Here is what women around the country had to say about last week’s terrorist attacks in New York and Washington:
Helena Cobban
Columnist, in The Christian Science Monitor
I still don’t know who the masterminds of our “Black September” attacks were. But once additional information becomes available, President Bush should do what he can to fashion a targeted response that punishes those responsible, while taking care to avoid collateral damage and overkill.
And meantime, he should continue holding out an active hand of friendship to all the world’s peoples–without exception. Blaming any one national or religious group for the wrongdoing of a small number of its members would be as foolish today as it would have been, in 1945, to try to punish all the Germans.
Ellen Goodman
Columnist, in The Boston Globe
All summer, the news that filled the airwaves seemed at times like a trivial pursuit. The TV and newsmagazines made sharks our No. 1 enemy. The cable shows covered Gary Condit like a blanket.

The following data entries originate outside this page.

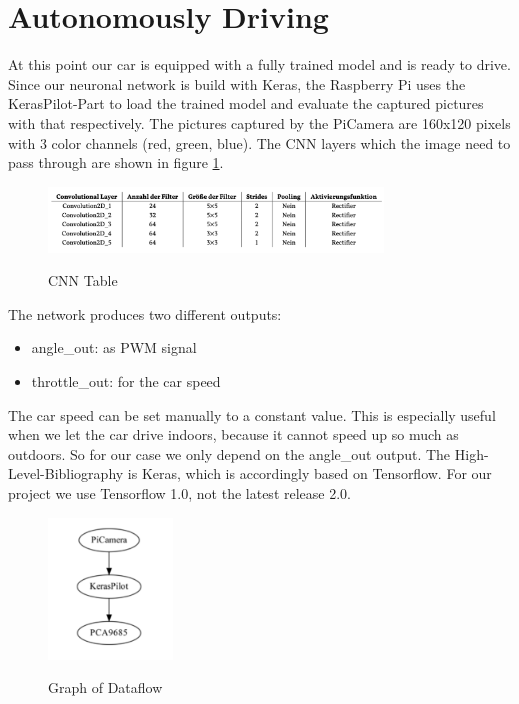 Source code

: \documentclass[journal]{IEEEtran}
\begin{document}
\section{Autonomously Driving}
\label{sec:AutonomouslyDriving}
At this point our car is equipped with a fully trained model and is ready to drive. Since our neuronal network is build with Keras, the Raspberry Pi uses the KerasPilot-Part to load the trained model and evaluate the captured pictures with that respectively. The pictures captured by the PiCamera are 160x120 pixels with 3 color channels (red, green, blue). The CNN layers which the image need to pass through are shown in figure \ref{cnn_table}.

\begin{figure}
  \begin{center}
  \includegraphics[width=3.5in]{photo/cnn_table.png}\\
  \caption{CNN Table}\label{cnn_table}
  \end{center}
\end{figure}

The network produces two different outputs:

\begin{itemize}
\item angle\_out: as PWM signal
\item throttle\_out: for the car speed
\end{itemize}

The car speed can be set manually to a constant value. This is especially useful when we let the car drive indoors, because it cannot speed up so much as outdoors. So for our case we only depend on the angle\_out output. The High-Level-Bibliography is Keras, which is accordingly based on Tensorflow. For our project we use Tensorflow 1.0, not the latest release 2.0. \\

\begin{figure}
  \begin{center}
  \includegraphics[width=1.3in]{photo/autonom.png}\\
  \caption{Graph of Dataflow}\label{autonom}
  \end{center}
\end{figure}
\end{document}

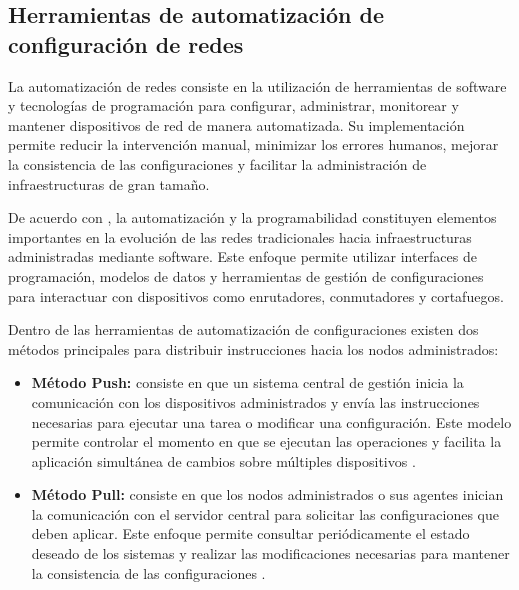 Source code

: \documentclass[12pt,a4paper]{article}
\begin{document}

\subsection{Herramientas de automatización de configuración de redes}
\label{sec:herramientas_automatizacion}

La automatización de redes consiste en la utilización de herramientas
de software y tecnologías de programación para configurar, administrar,
monitorear y mantener dispositivos de red de manera automatizada.
Su implementación permite reducir la intervención manual, minimizar
los errores humanos, mejorar la consistencia de las configuraciones
y facilitar la administración de infraestructuras de gran tamaño.

De acuerdo con \textcite{edelman2018network}, la automatización y la
programabilidad constituyen elementos importantes en la evolución de
las redes tradicionales hacia infraestructuras administradas mediante
software. Este enfoque permite utilizar interfaces de programación,
modelos de datos y herramientas de gestión de configuraciones para
interactuar con dispositivos como enrutadores, conmutadores y
cortafuegos.

Dentro de las herramientas de automatización de configuraciones
existen dos métodos principales para distribuir instrucciones hacia
los nodos administrados:

\begin{itemize}

    \item \textbf{Método Push:} consiste en que un sistema central
    de gestión inicia la comunicación con los dispositivos
    administrados y envía las instrucciones necesarias para
    ejecutar una tarea o modificar una configuración. Este modelo
    permite controlar el momento en que se ejecutan las operaciones
    y facilita la aplicación simultánea de cambios sobre múltiples
    dispositivos \parencite{geerling2020ansible}.

    \item \textbf{Método Pull:} consiste en que los nodos
    administrados o sus agentes inician la comunicación con el
    servidor central para solicitar las configuraciones que deben
    aplicar. Este enfoque permite consultar periódicamente el
    estado deseado de los sistemas y realizar las modificaciones
    necesarias para mantener la consistencia de las configuraciones
    \parencite{puppet_documentation}.

\end{itemize}
\end{document}
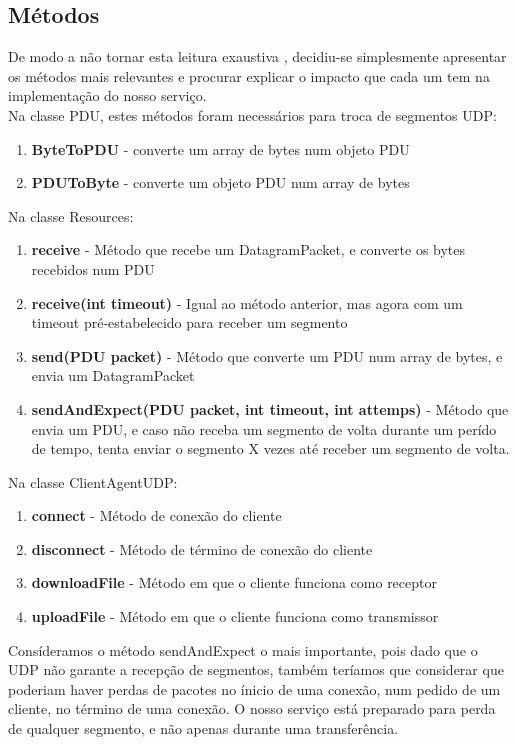 \documentclass{article}
\begin{document}
\subsection{Métodos}
De modo a não tornar esta leitura exaustiva , decidiu-se simplesmente apresentar os métodos mais relevantes
e procurar explicar o impacto que cada um tem na implementação do nosso serviço. \\
Na classe PDU, estes métodos foram necessários para troca de segmentos UDP:
\begin{enumerate}
\item \textbf{ByteToPDU} - converte um array de bytes num objeto PDU
\item \textbf{PDUToByte} - converte um objeto PDU num array de bytes
\end{enumerate}
Na classe Resources:
\begin{enumerate}
\item \textbf{receive} - Método que recebe um DatagramPacket, e converte os bytes recebidos num PDU
\item \textbf{receive(int timeout)} - Igual ao método anterior, mas agora com um timeout pré-estabelecido para receber um segmento
\item \textbf{send(PDU packet)} - Método que converte um PDU num array de bytes, e envia um DatagramPacket
\item \textbf{sendAndExpect(PDU packet, int timeout, int attemps)} - Método que envia um PDU, e caso não receba um segmento de volta durante um perído de tempo, tenta enviar o segmento X vezes até receber um segmento de volta.
\end{enumerate}
Na classe ClientAgentUDP:
\begin{enumerate}
\item \textbf{connect} - Método de conexão do cliente
\item \textbf{disconnect} -  Método de término de conexão do cliente
\item \textbf{downloadFile} - Método em que o cliente funciona como receptor
\item \textbf{uploadFile} - Método em que o cliente funciona como transmissor
\end{enumerate}

Consíderamos o método sendAndExpect o mais importante, pois dado que o UDP não garante a recepção de segmentos, também teríamos que considerar
que poderiam haver perdas de pacotes no ínicio de uma conexão, num pedido de um cliente, no término de uma conexão. O nosso serviço
está preparado para perda de qualquer segmento, e não apenas durante uma transferência. 
\end{document}
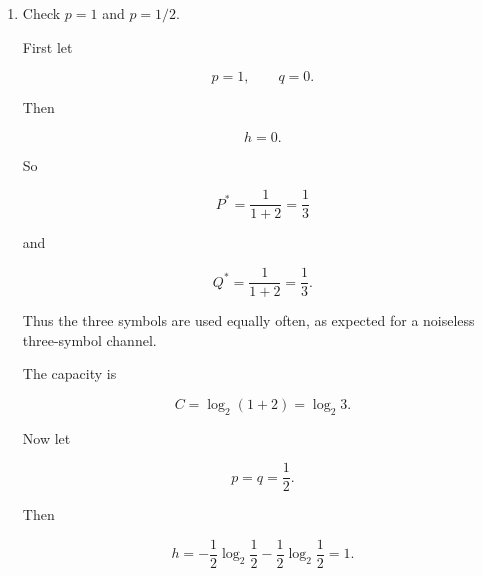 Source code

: \documentclass[11pt]{article}
\begin{document}
\begin{enumerate}
Start with

\[
I
=
-P\log_2P
-2Q\log_2Q
-2Qh.
\]

At the optimum,

\[
\frac{P}{Q}=2^h,
\]

so

\[
\log_2P
=
\log_2Q+h.
\]

Substitute this into \(I\):

\begin{align*}
I
&=
-P(\log_2Q+h)
-2Q\log_2Q
-2Qh \\
&=
-(P+2Q)\log_2Q
-(P+2Q)h.
\end{align*}

Since

\[
P+2Q=1,
\]

this becomes

\[
I
=
-\log_2Q-h.
\]

Using

\[
Q
=
\frac{2^{-h}}{1+2^{1-h}},
\]

we get

\begin{align*}
-\log_2Q
&=
-\log_2
\left(
\frac{2^{-h}}{1+2^{1-h}}
\right) \\
&=
h+\log_2(1+2^{1-h}).
\end{align*}

Therefore

\[
C
=
\log_2(1+2^{1-h}),
\]

where

\[
h=-p\log_2p-q\log_2q.
\]

\item Check \(p=1\) and \(p=1/2\).

First let

\[
p=1,
\qquad
q=0.
\]

Then

\[
h=0.
\]

So

\[
P^*
=
\frac{1}{1+2}
=
\frac13
\]

and

\[
Q^*
=
\frac{1}{1+2}
=
\frac13.
\]

Thus the three symbols are used equally often, as expected for a noiseless
three-symbol channel.

The capacity is

\[
C
=
\log_2(1+2)
=
\log_2 3.
\]

Now let

\[
p=q=\frac12.
\]

Then

\[
h
=
-\frac12\log_2\frac12
-\frac12\log_2\frac12
=
1.
\]


\end{enumerate}
\end{document}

Stories on “air rage” chronicled the anger of passengers at planes that were . . . late. And even the news of repeated suicide bombings in Israel had become, I am ashamed to say, numbingly ordinary.
Some evenings, I turned the TV news on, heard the headlines and turned it off declaring scornfully, “No news tonight.” Yet I knew always, deep down, what a luxury it is to live with “no news.” What a profound and spendthrift luxury to feel removed, even immune, from the world. To feel safe.
In the midst of this attack, Americans had to reach back 60 years into our grab bag of metaphors to find a Day of Infamy. After all, since then generations of Americans have lived, in many ways, a charmed life.
Some of us have held onto that charm tightly, anxiously, ever since we were taught to duck and cover in the schoolroom. We felt our luck shaken . . . when Kennedy stood off Khruschev over Cuba, when hostages were taken in Iran, when a government building was brought down in Oklahoma City.
But we’ve only known war offshore. We’ve only known intellectually the ease with which a cosmopolitan city like Sarajevo can be reduced to rubble. The ease with which cities like Jerusalem and Belfast can become war zones.
We pushed aside the sense of our vulnerability–not to a nation-enemy with a missile, but to a handful of men armed with plastic knives and hatred.
Now terror has become our reality show.
Catharine MacKinnon
University of Michigan law professor specializing in violence against women, on womens-enews.org
When the platitudes about “tragedy” are done, the moralistic sanctimony over evil spent, and the transparent grasping of authorities for authority, of the powers for power, is for the moment over, will we face this: This is a man-made atrocity.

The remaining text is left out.